Menu

On Folly

December 8, 2004

Edd Dumbill

In this week's column, I'd like to indulge in some gentle fun at the expense of pundits and pronouncers. While XML is as rich a field as any for crackpots and timewasters, we must be careful not to pour cold water on experimentation and innovation. The topics of XML-oriented programming languages and the Semantic Web have been targets of mockery in their time, so this week I'm asking whether the true believers might be right.

XML-Aware Programming Languages

The adapation or creation of programming languages for the processing of XML has long been a theme of discussion in the XML world. From the SGML days, we have Omnimark. From XML itself, we have XSLT, XPath, and XQuery. In other mainstream languages, we see adaptations to aid XML processing, from XML-aware attributes in C# to tag-processing regular expressions in Perl. In addition to adaptions, we've seen a variety of experimental programming languages more strongly based on XML processing. (See how I cleverly used the word "experimental" to indicate that I, like any other sane person, don't take them seriously!)

Recent discussion on the XML-DEV mailing list focused on such matters, as Daniela Florescu and Mike Champion discussed some negative comments from Tim Bray on the topic of XML-oriented programming languages. The comments are quoted in Florescu's mail, but can also be found in Bray's weblog.

Bray's first objection to XML-oriented programming languages was, "If this hasn't happened after decades in the relational world, why would we expect it to happen in the XML world?" Champion put the complementary case that the main route explored in solving the relational impedance mismatch had been object-oriented database systems, largely considered as failures. He said that "one could at least make a plausible case that the opposite approach of making programming languages more RDBMS-friendly could have worked better."

I also suspect that widespread industrial use of 4GL languages along with database systems discounts the objection point too. On to the second objection from Bray, that there is in fact no one XML data model to wrap a language around. Setting aside the disproof-by-existence provided by XSLT, Champion pointed out that most XML data models have plenty in common.

Arguably the different flavors of the Infoset/DOM/XPath/XQuery data model have much more in common than not. Their differences tend to come down to:

  • how namespaces are represented (as declaration nodes a la the XML syntax or as element/attribute nodes that "just know" their namespace.
  • how "syntax sugar" is represented (or not); the mismatch between the DOM and XPath data models (e.g. CDATA sections are represented in DOM but not XPath) causes immense pain for implementers who try to support both and monumental frustration for users who wonder what crack we were all smoking when we dreamed this up.
  • how datatypes are represented or not represented.

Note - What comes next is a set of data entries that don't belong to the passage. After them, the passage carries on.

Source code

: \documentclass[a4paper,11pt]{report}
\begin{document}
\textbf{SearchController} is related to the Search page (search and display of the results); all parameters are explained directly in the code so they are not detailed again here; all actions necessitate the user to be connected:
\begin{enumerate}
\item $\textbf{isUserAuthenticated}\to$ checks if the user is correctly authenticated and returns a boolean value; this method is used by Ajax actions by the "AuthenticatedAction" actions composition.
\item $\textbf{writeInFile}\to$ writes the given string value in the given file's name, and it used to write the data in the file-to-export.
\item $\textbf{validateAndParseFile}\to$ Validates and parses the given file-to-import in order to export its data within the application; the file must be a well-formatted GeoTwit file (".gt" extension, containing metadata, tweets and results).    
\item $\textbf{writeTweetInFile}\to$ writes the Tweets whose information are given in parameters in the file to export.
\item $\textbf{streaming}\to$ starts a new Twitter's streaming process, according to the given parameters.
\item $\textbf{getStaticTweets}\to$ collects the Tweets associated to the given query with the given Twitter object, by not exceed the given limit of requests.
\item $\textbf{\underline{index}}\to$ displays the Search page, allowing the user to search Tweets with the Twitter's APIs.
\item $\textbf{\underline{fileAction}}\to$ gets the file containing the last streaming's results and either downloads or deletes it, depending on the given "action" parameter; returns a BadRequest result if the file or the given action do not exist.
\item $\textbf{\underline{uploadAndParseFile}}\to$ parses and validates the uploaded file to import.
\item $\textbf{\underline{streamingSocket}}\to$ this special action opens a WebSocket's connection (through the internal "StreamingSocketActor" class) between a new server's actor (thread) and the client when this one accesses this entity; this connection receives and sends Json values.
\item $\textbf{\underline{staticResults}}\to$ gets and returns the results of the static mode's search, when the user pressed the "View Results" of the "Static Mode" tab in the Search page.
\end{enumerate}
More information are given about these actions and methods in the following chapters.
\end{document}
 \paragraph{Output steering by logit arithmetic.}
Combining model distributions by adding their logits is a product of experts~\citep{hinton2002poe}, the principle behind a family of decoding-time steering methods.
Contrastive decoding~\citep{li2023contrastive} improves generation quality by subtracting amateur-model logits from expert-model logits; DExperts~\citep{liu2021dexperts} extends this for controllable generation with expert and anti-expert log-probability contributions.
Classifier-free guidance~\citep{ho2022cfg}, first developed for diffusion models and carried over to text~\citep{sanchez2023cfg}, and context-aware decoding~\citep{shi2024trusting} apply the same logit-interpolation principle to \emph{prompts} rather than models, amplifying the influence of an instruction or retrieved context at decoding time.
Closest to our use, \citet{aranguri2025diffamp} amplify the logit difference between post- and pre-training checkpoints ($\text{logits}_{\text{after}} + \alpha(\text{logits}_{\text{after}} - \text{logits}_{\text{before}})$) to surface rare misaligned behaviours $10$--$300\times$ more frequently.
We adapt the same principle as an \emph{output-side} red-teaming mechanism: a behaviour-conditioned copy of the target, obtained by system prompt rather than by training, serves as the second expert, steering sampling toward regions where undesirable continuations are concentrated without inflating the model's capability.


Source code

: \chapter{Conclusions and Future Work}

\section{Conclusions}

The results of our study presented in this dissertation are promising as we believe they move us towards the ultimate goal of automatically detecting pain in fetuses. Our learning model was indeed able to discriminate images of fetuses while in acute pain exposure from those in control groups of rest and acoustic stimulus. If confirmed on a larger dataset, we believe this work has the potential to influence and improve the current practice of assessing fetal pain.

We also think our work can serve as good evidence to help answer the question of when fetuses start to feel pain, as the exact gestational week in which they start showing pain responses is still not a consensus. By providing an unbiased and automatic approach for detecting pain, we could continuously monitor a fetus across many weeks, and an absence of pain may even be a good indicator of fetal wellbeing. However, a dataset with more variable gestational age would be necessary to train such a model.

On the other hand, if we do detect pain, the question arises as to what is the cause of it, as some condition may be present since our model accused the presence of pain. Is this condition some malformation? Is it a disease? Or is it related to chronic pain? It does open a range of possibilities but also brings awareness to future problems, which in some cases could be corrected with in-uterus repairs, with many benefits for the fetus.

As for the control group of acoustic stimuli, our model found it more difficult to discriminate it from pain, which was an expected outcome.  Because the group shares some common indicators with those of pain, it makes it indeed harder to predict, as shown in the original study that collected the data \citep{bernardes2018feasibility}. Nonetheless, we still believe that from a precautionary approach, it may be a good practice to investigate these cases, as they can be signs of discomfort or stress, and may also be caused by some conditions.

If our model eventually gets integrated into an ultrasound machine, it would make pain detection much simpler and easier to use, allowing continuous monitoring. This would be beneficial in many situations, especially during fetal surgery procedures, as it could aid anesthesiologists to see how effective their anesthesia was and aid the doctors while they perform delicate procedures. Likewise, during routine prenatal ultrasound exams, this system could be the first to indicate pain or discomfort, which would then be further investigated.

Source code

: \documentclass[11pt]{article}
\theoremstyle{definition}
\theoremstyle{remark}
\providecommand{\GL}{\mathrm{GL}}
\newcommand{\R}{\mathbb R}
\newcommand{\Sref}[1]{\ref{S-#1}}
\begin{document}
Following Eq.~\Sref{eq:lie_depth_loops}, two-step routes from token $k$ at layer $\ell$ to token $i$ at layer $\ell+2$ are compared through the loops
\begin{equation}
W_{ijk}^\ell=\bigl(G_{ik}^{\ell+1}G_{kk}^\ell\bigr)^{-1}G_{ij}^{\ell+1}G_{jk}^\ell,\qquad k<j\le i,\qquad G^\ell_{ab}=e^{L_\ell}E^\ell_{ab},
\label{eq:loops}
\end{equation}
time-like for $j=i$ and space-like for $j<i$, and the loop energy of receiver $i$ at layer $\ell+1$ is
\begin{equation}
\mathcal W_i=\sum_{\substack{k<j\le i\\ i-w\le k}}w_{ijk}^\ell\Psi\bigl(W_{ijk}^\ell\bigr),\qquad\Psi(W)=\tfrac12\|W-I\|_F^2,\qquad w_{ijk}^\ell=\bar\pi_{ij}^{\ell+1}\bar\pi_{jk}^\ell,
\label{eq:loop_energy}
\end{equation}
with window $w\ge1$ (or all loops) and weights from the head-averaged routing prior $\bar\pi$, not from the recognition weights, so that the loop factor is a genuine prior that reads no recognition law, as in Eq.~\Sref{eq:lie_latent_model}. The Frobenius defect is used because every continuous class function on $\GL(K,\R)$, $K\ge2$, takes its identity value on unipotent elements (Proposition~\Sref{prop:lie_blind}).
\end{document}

Florescu is also unconvinced by Bray's objections and said that she didn't understand why Bray thought that XML-oriented programming languages were silly. Champion admitted that Bray may have a point in the short term: "we just have to get used to the fact that programming languages, database systems, and data interchange formats are three different things and learn to work with all three comfortably." In the long term, however, some of today's silly ideas may prove to have a more profound effect upon the programming languages we use.

Champion cited two developments of particular interest. The first is E4X, the addition of native XML capabilities to ECMAScript. An implementation of this in the Mozilla project is currently coming to fruition. The second development is "Comega" (aka "Cw"), an extension of C# including native XML data types. (Editor's Note: Watch XML.com for a forthcoming introduction to Comega from Dare Obasanjo.)

News from the Semantic Web

Although many are still inclined to shy away from the Semantic Web project, there's a marked increase in serious debate and coverage. A few recent happenings have excited my interest.

The unthinkable rapprochement between topic maps and RDF has occurred, signified by the formation of the W3C RDF/Topic Maps Interoperability Task Force. The task force is part of the Semantic Web Best Practices and Deployment Working Group. The last time I was with the majority of the people listed as members of the task force, it was in a very pleasant drinking establishment in Amsterdam. It's nice to think that the bonhomie of that evening has persisted into forming the basis of the task force.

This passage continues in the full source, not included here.